» **Records from a dataset**

-=-=-=-=-

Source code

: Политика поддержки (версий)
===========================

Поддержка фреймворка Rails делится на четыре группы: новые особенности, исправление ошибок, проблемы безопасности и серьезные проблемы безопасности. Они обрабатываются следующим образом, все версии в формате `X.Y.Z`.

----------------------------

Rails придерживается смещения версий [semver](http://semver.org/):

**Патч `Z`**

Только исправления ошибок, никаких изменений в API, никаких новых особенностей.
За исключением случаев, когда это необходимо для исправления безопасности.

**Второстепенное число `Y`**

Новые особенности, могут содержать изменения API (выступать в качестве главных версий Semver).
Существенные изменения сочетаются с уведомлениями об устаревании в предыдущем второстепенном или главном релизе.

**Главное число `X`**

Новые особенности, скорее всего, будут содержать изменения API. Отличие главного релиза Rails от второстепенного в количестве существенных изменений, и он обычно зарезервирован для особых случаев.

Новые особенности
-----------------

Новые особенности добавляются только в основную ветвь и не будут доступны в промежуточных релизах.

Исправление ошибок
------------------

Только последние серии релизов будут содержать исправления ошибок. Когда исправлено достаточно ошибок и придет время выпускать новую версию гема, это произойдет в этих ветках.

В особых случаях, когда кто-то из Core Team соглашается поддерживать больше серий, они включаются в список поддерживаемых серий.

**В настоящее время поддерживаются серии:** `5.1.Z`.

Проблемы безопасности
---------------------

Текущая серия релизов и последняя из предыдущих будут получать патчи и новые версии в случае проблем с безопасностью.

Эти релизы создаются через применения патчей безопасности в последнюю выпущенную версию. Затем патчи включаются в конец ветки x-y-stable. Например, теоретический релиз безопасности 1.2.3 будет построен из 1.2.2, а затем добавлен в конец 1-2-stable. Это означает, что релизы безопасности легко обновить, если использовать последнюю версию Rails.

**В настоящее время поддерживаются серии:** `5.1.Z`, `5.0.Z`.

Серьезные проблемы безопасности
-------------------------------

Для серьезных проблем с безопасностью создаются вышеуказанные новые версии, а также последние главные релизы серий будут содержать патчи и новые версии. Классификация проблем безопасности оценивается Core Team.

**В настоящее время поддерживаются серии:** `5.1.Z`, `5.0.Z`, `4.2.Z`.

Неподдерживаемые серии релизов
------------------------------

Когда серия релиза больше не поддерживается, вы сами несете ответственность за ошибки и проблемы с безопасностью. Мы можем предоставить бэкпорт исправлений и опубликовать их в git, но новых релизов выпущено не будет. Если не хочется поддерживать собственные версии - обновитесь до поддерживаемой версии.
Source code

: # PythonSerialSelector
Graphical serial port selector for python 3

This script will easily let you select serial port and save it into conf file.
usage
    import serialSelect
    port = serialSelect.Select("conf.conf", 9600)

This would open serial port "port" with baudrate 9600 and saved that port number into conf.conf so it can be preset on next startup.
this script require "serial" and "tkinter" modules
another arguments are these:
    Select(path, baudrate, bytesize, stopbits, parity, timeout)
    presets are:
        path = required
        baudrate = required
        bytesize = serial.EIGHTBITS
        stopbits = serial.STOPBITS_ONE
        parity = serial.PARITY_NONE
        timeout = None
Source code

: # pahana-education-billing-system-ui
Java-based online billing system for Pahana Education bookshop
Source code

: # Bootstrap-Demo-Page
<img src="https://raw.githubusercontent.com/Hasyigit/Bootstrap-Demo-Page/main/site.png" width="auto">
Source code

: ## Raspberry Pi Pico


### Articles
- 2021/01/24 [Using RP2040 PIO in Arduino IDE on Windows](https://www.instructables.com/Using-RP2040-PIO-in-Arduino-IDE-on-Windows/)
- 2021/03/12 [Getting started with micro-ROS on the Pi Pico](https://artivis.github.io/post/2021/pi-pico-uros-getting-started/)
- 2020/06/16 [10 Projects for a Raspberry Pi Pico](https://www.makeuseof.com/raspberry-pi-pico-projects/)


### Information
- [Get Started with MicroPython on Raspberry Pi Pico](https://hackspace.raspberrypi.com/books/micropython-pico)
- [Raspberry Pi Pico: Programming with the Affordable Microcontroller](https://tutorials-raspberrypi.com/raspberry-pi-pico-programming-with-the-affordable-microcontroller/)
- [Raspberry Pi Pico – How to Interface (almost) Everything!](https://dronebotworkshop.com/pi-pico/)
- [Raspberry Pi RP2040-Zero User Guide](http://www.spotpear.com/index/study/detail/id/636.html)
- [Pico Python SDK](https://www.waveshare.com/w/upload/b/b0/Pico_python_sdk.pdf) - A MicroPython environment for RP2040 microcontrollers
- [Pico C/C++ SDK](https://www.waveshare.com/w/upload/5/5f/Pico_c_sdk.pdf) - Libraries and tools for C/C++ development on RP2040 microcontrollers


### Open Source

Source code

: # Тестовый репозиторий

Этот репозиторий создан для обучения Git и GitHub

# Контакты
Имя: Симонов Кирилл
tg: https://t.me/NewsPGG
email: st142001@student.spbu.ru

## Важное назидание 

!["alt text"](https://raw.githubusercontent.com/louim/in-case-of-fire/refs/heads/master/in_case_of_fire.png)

-=-=-=-=-

» **DESCRIPTION OF THE TASK**
All the records, from the first line to the last: repeat them exactly.

» **SOLVED EXERCISE**
Source code

: Политика поддержки (версий)
===========================

Поддержка фреймворка Rails делится на четыре группы: новые особенности, исправление ошибок, проблемы безопасности и серьезные проблемы безопасности. Они обрабатываются следующим образом, все версии в формате `X.Y.Z`.

----------------------------

Rails придерживается смещения версий [semver](http://semver.org/):

**Патч `Z`**

Только исправления ошибок, никаких изменений в API, никаких новых особенностей.
За исключением случаев, когда это необходимо для исправления безопасности.

**Второстепенное число `Y`**

Новые особенности, могут содержать изменения API (выступать в качестве главных версий Semver).
Существенные изменения сочетаются с уведомлениями об устаревании в предыдущем второстепенном или главном релизе.

**Главное число `X`**

Новые особенности, скорее всего, будут содержать изменения API. Отличие главного релиза Rails от второстепенного в количестве существенных изменений, и он обычно зарезервирован для особых случаев.

Новые особенности
-----------------

Новые особенности добавляются только в основную ветвь и не будут доступны в промежуточных релизах.

Исправление ошибок
------------------

Только последние серии релизов будут содержать исправления ошибок. Когда исправлено достаточно ошибок и придет время выпускать новую версию гема, это произойдет в этих ветках.

В особых случаях, когда кто-то из Core Team соглашается поддерживать больше серий, они включаются в список поддерживаемых серий.

**В настоящее время поддерживаются серии:** `5.1.Z`.

Проблемы безопасности
---------------------

Текущая серия релизов и последняя из предыдущих будут получать патчи и новые версии в случае проблем с безопасностью.

Эти релизы создаются через применения патчей безопасности в последнюю выпущенную версию. Затем патчи включаются в конец ветки x-y-stable. Например, теоретический релиз безопасности 1.2.3 будет построен из 1.2.2, а затем добавлен в конец 1-2-stable. Это означает, что релизы безопасности легко обновить, если использовать последнюю версию Rails.

**В настоящее время поддерживаются серии:** `5.1.Z`, `5.0.Z`.

Серьезные проблемы безопасности
-------------------------------

Для серьезных проблем с безопасностью создаются вышеуказанные новые версии, а также последние главные релизы серий будут содержать патчи и новые версии. Классификация проблем безопасности оценивается Core Team.

**В настоящее время поддерживаются серии:** `5.1.Z`, `5.0.Z`, `4.2.Z`.

Неподдерживаемые серии релизов
------------------------------

Когда серия релиза больше не поддерживается, вы сами несете ответственность за ошибки и проблемы с безопасностью. Мы можем предоставить бэкпорт исправлений и опубликовать их в git, но новых релизов выпущено не будет. Если не хочется поддерживать собственные версии - обновитесь до поддерживаемой версии.
Source code

: # PythonSerialSelector
Graphical serial port selector for python 3

This script will easily let you select serial port and save it into conf file.
usage
    import serialSelect
    port = serialSelect.Select("conf.conf", 9600)

This would open serial port "port" with baudrate 9600 and saved that port number into conf.conf so it can be preset on next startup.
this script require "serial" and "tkinter" modules
another arguments are these:
    Select(path, baudrate, bytesize, stopbits, parity, timeout)
    presets are:
        path = required
        baudrate = required
        bytesize = serial.EIGHTBITS
        stopbits = serial.STOPBITS_ONE
        parity = serial.PARITY_NONE
        timeout = None
Source code

: # pahana-education-billing-system-ui
Java-based online billing system for Pahana Education bookshop
Source code

: # Bootstrap-Demo-Page
<img src="https://raw.githubusercontent.com/Hasyigit/Bootstrap-Demo-Page/main/site.png" width="auto">
Source code

: ## Raspberry Pi Pico


### Articles
- 2021/01/24 [Using RP2040 PIO in Arduino IDE on Windows](https://www.instructables.com/Using-RP2040-PIO-in-Arduino-IDE-on-Windows/)
- 2021/03/12 [Getting started with micro-ROS on the Pi Pico](https://artivis.github.io/post/2021/pi-pico-uros-getting-started/)
- 2020/06/16 [10 Projects for a Raspberry Pi Pico](https://www.makeuseof.com/raspberry-pi-pico-projects/)


### Information
- [Get Started with MicroPython on Raspberry Pi Pico](https://hackspace.raspberrypi.com/books/micropython-pico)
- [Raspberry Pi Pico: Programming with the Affordable Microcontroller](https://tutorials-raspberrypi.com/raspberry-pi-pico-programming-with-the-affordable-microcontroller/)
- [Raspberry Pi Pico – How to Interface (almost) Everything!](https://dronebotworkshop.com/pi-pico/)
- [Raspberry Pi RP2040-Zero User Guide](http://www.spotpear.com/index/study/detail/id/636.html)
- [Pico Python SDK](https://www.waveshare.com/w/upload/b/b0/Pico_python_sdk.pdf) - A MicroPython environment for RP2040 microcontrollers
- [Pico C/C++ SDK](https://www.waveshare.com/w/upload/5/5f/Pico_c_sdk.pdf) - Libraries and tools for C/C++ development on RP2040 microcontrollers


### Open Source

Source code

: # Тестовый репозиторий

Этот репозиторий создан для обучения Git и GitHub

# Контакты
Имя: Симонов Кирилл
tg: https://t.me/NewsPGG
email: st142001@student.spbu.ru

## Важное назидание 

!["alt text"](https://raw.githubusercontent.com/louim/in-case-of-fire/refs/heads/master/in_case_of_fire.png)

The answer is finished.